As you said: Continuity emerges from the desire of readers that this narrative work honestly as narrative, that cause generates effect and a follows b in a way that doesn’t too badly insult one’s suspension of disbelief.

I think there’s another application of continuity that applies to your first definition, and if I may:
In the production of television and film there is an extremely concrete concept of continuity that is managed by the many employees which surround movie production. Continuity in this application refers to the microscopic control of each shot of a scene in a film. Often a scene may be shot over multiple days, during which employees are paid good union wages to ensure the actor will be wearing the same clothing in all of the shots within that scene, the lighting will remain constant (it will not be day in some shots and night in others), and props must remain consistent (ie: if the actor puts down a book with the cover open, in subsequent shots, the book will remain on the table, in its open state).
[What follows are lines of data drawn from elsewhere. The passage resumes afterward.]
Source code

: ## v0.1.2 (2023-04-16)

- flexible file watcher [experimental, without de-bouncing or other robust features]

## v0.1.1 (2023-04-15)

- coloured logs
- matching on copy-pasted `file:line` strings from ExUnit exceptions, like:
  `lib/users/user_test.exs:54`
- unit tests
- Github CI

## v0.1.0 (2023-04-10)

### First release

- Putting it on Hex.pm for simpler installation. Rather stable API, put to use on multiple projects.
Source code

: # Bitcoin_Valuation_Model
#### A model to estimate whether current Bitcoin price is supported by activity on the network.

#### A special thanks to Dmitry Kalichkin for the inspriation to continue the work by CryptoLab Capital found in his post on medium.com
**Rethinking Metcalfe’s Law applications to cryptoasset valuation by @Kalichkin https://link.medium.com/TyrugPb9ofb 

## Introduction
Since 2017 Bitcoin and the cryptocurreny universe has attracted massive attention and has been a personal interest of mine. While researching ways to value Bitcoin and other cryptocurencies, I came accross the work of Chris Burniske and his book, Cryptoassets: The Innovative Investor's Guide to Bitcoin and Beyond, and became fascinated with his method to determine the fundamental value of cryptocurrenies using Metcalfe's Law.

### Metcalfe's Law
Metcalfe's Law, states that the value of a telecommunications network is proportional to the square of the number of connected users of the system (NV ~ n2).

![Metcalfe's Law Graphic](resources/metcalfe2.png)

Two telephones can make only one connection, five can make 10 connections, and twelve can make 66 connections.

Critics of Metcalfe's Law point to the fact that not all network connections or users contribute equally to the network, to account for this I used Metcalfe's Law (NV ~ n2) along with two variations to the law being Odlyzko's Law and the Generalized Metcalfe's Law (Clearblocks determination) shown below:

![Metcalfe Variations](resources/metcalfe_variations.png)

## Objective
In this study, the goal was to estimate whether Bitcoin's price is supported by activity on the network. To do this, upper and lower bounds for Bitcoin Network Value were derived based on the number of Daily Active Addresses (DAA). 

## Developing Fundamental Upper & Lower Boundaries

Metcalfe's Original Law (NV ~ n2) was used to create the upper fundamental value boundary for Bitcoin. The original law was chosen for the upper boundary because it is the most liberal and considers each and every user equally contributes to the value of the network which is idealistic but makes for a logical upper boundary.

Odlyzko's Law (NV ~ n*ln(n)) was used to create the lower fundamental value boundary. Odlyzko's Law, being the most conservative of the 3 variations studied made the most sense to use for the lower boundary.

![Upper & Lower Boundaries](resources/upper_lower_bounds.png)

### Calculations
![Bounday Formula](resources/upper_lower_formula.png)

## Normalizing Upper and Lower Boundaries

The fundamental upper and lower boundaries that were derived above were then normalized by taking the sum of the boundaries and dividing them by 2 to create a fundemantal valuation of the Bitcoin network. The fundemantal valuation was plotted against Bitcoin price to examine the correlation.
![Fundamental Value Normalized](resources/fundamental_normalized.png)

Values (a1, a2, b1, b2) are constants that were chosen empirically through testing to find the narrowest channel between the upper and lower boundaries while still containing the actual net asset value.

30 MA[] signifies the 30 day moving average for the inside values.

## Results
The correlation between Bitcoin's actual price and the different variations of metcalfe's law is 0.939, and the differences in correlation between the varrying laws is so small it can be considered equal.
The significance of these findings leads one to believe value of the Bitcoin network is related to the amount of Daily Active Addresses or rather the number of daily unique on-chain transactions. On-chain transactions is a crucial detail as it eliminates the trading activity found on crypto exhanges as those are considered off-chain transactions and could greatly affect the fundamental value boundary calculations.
The basic idea is that any deviation from continuity immediately reminds the viewer of the movie of the process of the creation of the film, which detracts from the immersive experience of the viewing the film and implied seamlessness of accepting a story occurring entirely within the reality of the film and not on a set. If continuity gaffes occur enough within a film or are severe enough, the film itself can be ruined.

But aside from those incredibly long credits one might sit through to see some hidden scene, most folks at the local cinema don't think too much about who was the script supervisor on their latest Pirates of the Caribbean flick. But they would most certainly know something was amiss if Jack Sparrow had on his hat in some shots, but when they cut to a close-up, the hat was abruptly missing.

To some extent, this notion of managed continuity can be applied to comics, as it's invariably the mistakes and oddities that most often draw reader attention to the process of the comic's creation rather than simply accepting the narrative at face value. Straying from continuity as company policy as DC and Marvel attempted to do circa 2003 (in an effort to give creators freedom) led to a violation of readers’ trust. And certainly DC's inability to agree upon what, exactly, comprised continuity in the post Crisis on Infinite Earths-era led to the need for the whopping metaphor which was Infinite Crisis. The continuity of comics is so broken, it seems, that DC has made spotting the continuity problems and working to explain away the miissing hats (and occasional stray boom mic) a part of the narrative itself.

This segues nicely into the second point, which is that fans do seem to consciously or unconsciously, silently or loudly ask that continuity be managed by editorial. You mentioned that:

DC a.) fully realizes the implications of definition #2; b.) has evolved this management to a point where the pleasure of watching continuity being actively managed through fiction is a primary — if not the primary — reason to follow the DC Universe; c.) understands Countdown as just a part of an ongoing process of selling the foregrounded and mythologized management of DC continuity, for fun and profit, indefinitely.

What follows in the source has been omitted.